Conoscere i principali esami strumentali è fondamentale per tenere sempre sotto controllo il proprio stato di salute: vediamo quali sono i principali, quando e come si svolgono e come prepararsi.

Cosa sono gli esami strumentali

Gli esami strumentali sono degli esami medici obbligatori ai quali vengono sottoposti i lavoratori al fine di formulare una diagnosi, monitorare una malattia o verificare l’idoneità alla mansione.
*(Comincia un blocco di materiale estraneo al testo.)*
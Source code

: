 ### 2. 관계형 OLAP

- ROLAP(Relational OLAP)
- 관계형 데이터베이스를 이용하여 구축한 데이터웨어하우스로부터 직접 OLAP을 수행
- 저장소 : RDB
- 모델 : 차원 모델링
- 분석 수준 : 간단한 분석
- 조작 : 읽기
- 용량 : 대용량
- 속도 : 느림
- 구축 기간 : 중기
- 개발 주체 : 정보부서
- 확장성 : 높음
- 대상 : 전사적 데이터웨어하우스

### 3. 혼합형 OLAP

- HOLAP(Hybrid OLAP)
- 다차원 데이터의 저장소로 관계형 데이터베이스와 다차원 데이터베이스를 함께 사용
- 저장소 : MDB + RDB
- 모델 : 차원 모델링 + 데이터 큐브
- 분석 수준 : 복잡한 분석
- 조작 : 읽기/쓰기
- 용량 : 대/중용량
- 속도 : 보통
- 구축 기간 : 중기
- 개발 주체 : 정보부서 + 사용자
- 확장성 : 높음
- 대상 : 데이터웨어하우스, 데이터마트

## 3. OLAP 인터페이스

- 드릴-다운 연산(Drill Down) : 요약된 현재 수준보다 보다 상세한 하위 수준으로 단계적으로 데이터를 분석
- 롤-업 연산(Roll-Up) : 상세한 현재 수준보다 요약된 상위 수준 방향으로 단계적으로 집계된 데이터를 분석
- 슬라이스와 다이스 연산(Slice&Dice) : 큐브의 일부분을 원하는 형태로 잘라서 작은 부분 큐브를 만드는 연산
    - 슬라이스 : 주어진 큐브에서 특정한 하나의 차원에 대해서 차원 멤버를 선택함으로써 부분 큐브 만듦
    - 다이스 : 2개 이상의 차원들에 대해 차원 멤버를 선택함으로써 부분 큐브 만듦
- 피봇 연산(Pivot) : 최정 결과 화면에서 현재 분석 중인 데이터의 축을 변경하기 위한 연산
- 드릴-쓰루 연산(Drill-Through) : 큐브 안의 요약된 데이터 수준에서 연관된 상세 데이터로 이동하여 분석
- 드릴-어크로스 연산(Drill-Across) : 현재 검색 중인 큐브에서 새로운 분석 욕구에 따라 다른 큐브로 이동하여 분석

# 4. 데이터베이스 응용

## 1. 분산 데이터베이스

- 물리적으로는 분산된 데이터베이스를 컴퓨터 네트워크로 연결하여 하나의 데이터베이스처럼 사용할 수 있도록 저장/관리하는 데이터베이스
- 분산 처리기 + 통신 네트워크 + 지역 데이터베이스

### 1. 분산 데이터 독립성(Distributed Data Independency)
Questi test si svolgono con determinate strumentazioni e comprendono, per esempio, spirometria, visiotest, elettrocardiogramma, ecografia, audiometria, TAC, radiografia e molti altri.

Esistono diverse tipologie di esami medici, tra le quali possiamo distinguere:

  • esami di laboratorio, come gli esami del sangue, l’analisi delle urine, delle feci o di altri campioni biologici;
  • esami strumentali, come ecografie, radiografie, TAC, risonanze magnetiche;
  • visite specialistiche, cioè valutazioni approfondite condotte da medici esperti in determinate aree cliniche.
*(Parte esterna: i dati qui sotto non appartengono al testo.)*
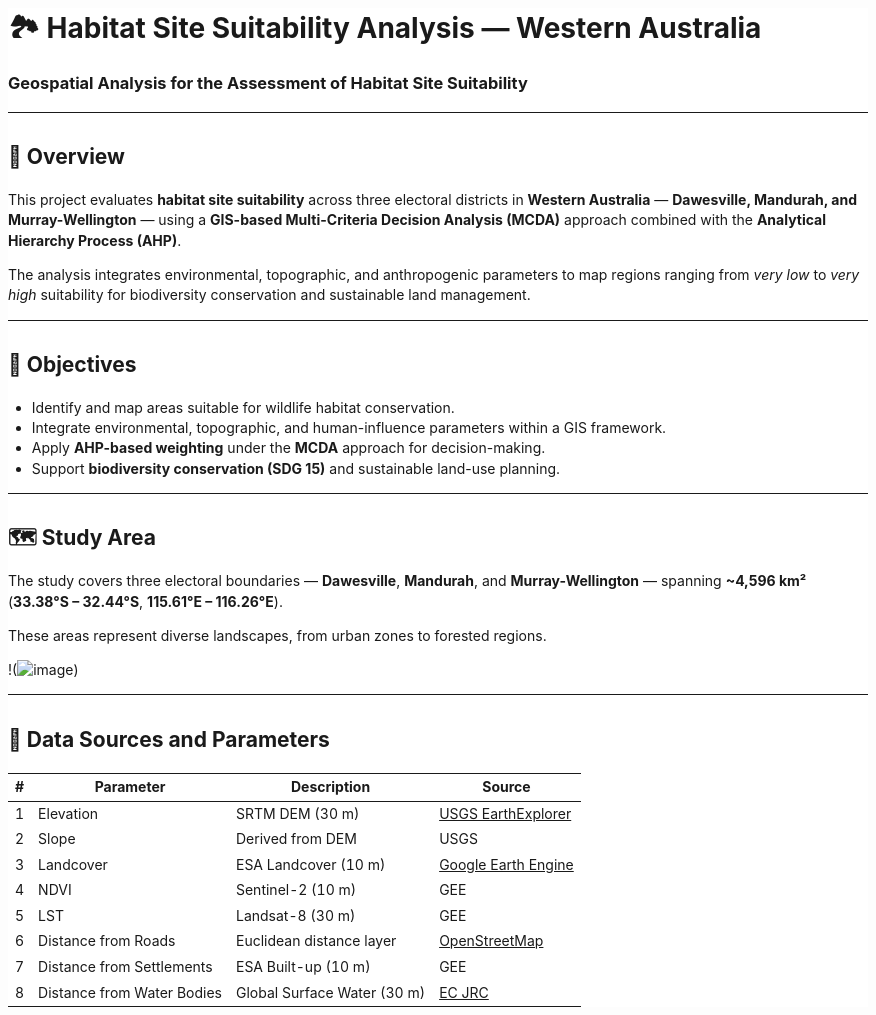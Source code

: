 # 🏞️ Habitat Site Suitability Analysis — Western Australia

### Geospatial Analysis for the Assessment of Habitat Site Suitability  


---

## 📘 Overview
This project evaluates **habitat site suitability** across three electoral districts in **Western Australia** — **Dawesville, Mandurah, and Murray-Wellington** — using a **GIS-based Multi-Criteria Decision Analysis (MCDA)** approach combined with the **Analytical Hierarchy Process (AHP)**.

The analysis integrates environmental, topographic, and anthropogenic parameters to map regions ranging from *very low* to *very high* suitability for biodiversity conservation and sustainable land management.

---

## 🧭 Objectives
- Identify and map areas suitable for wildlife habitat conservation.  
- Integrate environmental, topographic, and human-influence parameters within a GIS framework.  
- Apply **AHP-based weighting** under the **MCDA** approach for decision-making.  
- Support **biodiversity conservation (SDG 15)** and sustainable land-use planning.

---

## 🗺️ Study Area
The study covers three electoral boundaries — **Dawesville**, **Mandurah**, and **Murray-Wellington** — spanning **~4,596 km²**  
(**33.38°S – 32.44°S**, **115.61°E – 116.26°E**).

These areas represent diverse landscapes, from urban zones to forested regions.

!(<img width="598" height="429" alt="image" src="https://github.com/user-attachments/assets/817b0ac7-bc77-4237-a59b-93f68862f1c5" />)  


---

## 🧩 Data Sources and Parameters

| # | Parameter | Description | Source |
|:-:|------------|-------------|--------|
| 1 | Elevation | SRTM DEM (30 m) | [USGS EarthExplorer](https://earthexplorer.usgs.gov/) |
| 2 | Slope | Derived from DEM | USGS |
| 3 | Landcover | ESA Landcover (10 m) | [Google Earth Engine](https://code.earthengine.google.com/) |
| 4 | NDVI | Sentinel-2 (10 m) | GEE |
| 5 | LST | Landsat-8 (30 m) | GEE |
| 6 | Distance from Roads | Euclidean distance layer | [OpenStreetMap](https://download.geofabrik.de/) |
| 7 | Distance from Settlements | ESA Built-up (10 m) | GEE |
| 8 | Distance from Water Bodies | Global Surface Water (30 m) | [EC JRC](https://global-surface-water.appspot.com/) |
esami diagnostici strumentali o di imaging

Tipi di esami strumentali

Anche gli esami strumentali si possono dividere in diverse tipologie a seconda delle loro caratteristiche:

  • esami invasivi e non invasivi, a seconda che prevedano o meno l’introduzione di strumenti all’interno del corpo;
  • esami di imaging, ovvero quei test che sfruttano le immagini per individuare patologie o lesioni;
  • esami funzionali, volti a valutare l’efficacia e l’efficienza di determinati organi del corpo.
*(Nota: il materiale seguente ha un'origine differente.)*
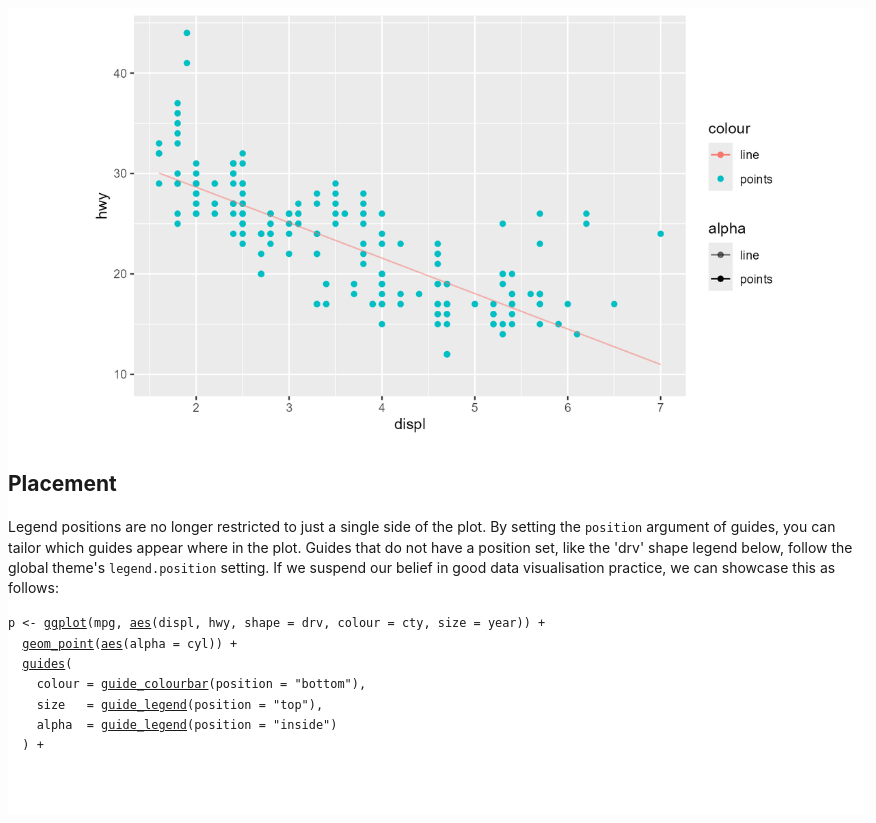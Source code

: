 </code></pre>
<img src="figs/show_key_setting-1.png" alt="The same plot as before, but every legend keys displays points. Lines are shown in every 'alpha' legend key, but only one 'colour' key." width="700px" style="display: block; margin: auto;" />

</div>

## Placement

Legend positions are no longer restricted to just a single side of the plot. By setting the `position` argument of guides, you can tailor which guides appear where in the plot. Guides that do not have a position set, like the 'drv' shape legend below, follow the global theme's `legend.position` setting. If we suspend our belief in good data visualisation practice, we can showcase this as follows:

<div class="highlight">

<pre class='chroma'><code class='language-r' data-lang='r'><span><span class='nv'>p</span> <span class='o'>&lt;-</span> <span class='nf'><a href='https://ggplot2.tidyverse.org/reference/ggplot.html'>ggplot</a></span><span class='o'>(</span><span class='nv'>mpg</span>, <span class='nf'><a href='https://ggplot2.tidyverse.org/reference/aes.html'>aes</a></span><span class='o'>(</span><span class='nv'>displ</span>, <span class='nv'>hwy</span>, shape <span class='o'>=</span> <span class='nv'>drv</span>, colour <span class='o'>=</span> <span class='nv'>cty</span>, size <span class='o'>=</span> <span class='nv'>year</span><span class='o'>)</span><span class='o'>)</span> <span class='o'>+</span></span>
<span>  <span class='nf'><a href='https://ggplot2.tidyverse.org/reference/geom_point.html'>geom_point</a></span><span class='o'>(</span><span class='nf'><a href='https://ggplot2.tidyverse.org/reference/aes.html'>aes</a></span><span class='o'>(</span>alpha <span class='o'>=</span> <span class='nv'>cyl</span><span class='o'>)</span><span class='o'>)</span> <span class='o'>+</span></span>
<span>  <span class='nf'><a href='https://ggplot2.tidyverse.org/reference/guides.html'>guides</a></span><span class='o'>(</span></span>
<span>    colour <span class='o'>=</span> <span class='nf'><a href='https://ggplot2.tidyverse.org/reference/guide_colourbar.html'>guide_colourbar</a></span><span class='o'>(</span>position <span class='o'>=</span> <span class='s'>"bottom"</span><span class='o'>)</span>,</span>
<span>    size   <span class='o'>=</span> <span class='nf'><a href='https://ggplot2.tidyverse.org/reference/guide_legend.html'>guide_legend</a></span><span class='o'>(</span>position <span class='o'>=</span> <span class='s'>"top"</span><span class='o'>)</span>,</span>
<span>    alpha  <span class='o'>=</span> <span class='nf'><a href='https://ggplot2.tidyverse.org/reference/guide_legend.html'>guide_legend</a></span><span class='o'>(</span>position <span class='o'>=</span> <span class='s'>"inside"</span><span class='o'>)</span></span>
<span>  <span class='o'>)</span> <span class='o'>+</span></span>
Esami strumentali invasivi e non invasivi

Gli esami non invasivi (ad esempio ecografia, TAC, risonanza magnetica, radiografia, ecc) esplorano il corpo dall’esterno, senza penetrazione, mentre gli esami invasivi (ad esempio endoscopiacolonscopiagastroscopia, ecc) prevedono l’uso di strumenti che entrano nel corpo, sebbene comportino un certo rischio, per ottenere informazioni più precise.

Esami di imaging

Gli esami di imaging, meglio conosciuti come diagnostica per immagini, sono procedure mediche non invasive che utilizzano diverse tecnologie per creare immagini dell’interno del corpo, utili a diagnosticare e monitorare malattie e lesioni.

Esami funzionali

Gli esami funzionali, infine, sono una categoria di test medici che valutano l’attività e l’efficienza di un organo, un sistema o un distretto corporeo, piuttosto che la sua struttura fisica.

Tra i principali esami funzionali ci sono la spirometria che misura l’attività dei polmoni, i test di funzionalità epatica che valutano la capacità del fegato attraverso esami del sangue specifici.

Altri esempi sono l’Holter cardiaco per il cuore e i test di valutazione funzionale del movimento per valutare il recupero dopo un trauma.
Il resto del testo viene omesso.